Lines of the data that contain the word "future" are the ones to copy.

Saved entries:
--- START ---

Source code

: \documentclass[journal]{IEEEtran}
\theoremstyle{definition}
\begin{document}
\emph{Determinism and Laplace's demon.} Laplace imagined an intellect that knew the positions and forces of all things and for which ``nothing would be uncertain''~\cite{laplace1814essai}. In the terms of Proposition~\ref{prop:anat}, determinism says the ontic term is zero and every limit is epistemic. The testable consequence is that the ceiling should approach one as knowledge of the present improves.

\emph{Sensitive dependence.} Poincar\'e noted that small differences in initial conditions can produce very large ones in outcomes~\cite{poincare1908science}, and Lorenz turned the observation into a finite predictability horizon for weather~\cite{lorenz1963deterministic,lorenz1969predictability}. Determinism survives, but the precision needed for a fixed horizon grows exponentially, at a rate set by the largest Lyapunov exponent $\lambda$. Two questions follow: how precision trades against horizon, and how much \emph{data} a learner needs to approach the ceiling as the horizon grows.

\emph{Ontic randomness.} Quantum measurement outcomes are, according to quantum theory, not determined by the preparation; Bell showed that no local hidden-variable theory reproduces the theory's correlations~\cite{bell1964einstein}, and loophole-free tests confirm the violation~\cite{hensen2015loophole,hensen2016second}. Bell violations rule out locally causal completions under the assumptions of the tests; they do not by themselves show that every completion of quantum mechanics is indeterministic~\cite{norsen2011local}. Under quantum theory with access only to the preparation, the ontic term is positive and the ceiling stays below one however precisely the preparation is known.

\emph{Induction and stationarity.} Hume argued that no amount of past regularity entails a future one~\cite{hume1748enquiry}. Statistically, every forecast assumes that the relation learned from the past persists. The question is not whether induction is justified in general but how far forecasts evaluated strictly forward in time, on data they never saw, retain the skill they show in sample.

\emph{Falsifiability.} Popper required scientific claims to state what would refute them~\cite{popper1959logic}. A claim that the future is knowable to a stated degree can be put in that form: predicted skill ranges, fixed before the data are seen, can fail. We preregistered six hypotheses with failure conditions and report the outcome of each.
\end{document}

--- END ---

FINAL ANSWER>
\emph{Induction and stationarity.} Hume argued that no amount of past regularity entails a future one~\cite{hume1748enquiry}. Statistically, every forecast assumes that the relation learned from the past persists. The question is not whether induction is justified in general but how far forecasts evaluated strictly forward in time, on data they never saw, retain the skill they show in sample.
\emph{Falsifiability.} Popper required scientific claims to state what would refute them~\cite{popper1959logic}. A claim that the future is knowable to a stated degree can be put in that form: predicted skill ranges, fixed before the data are seen, can fail. We preregistered six hypotheses with failure conditions and report the outcome of each.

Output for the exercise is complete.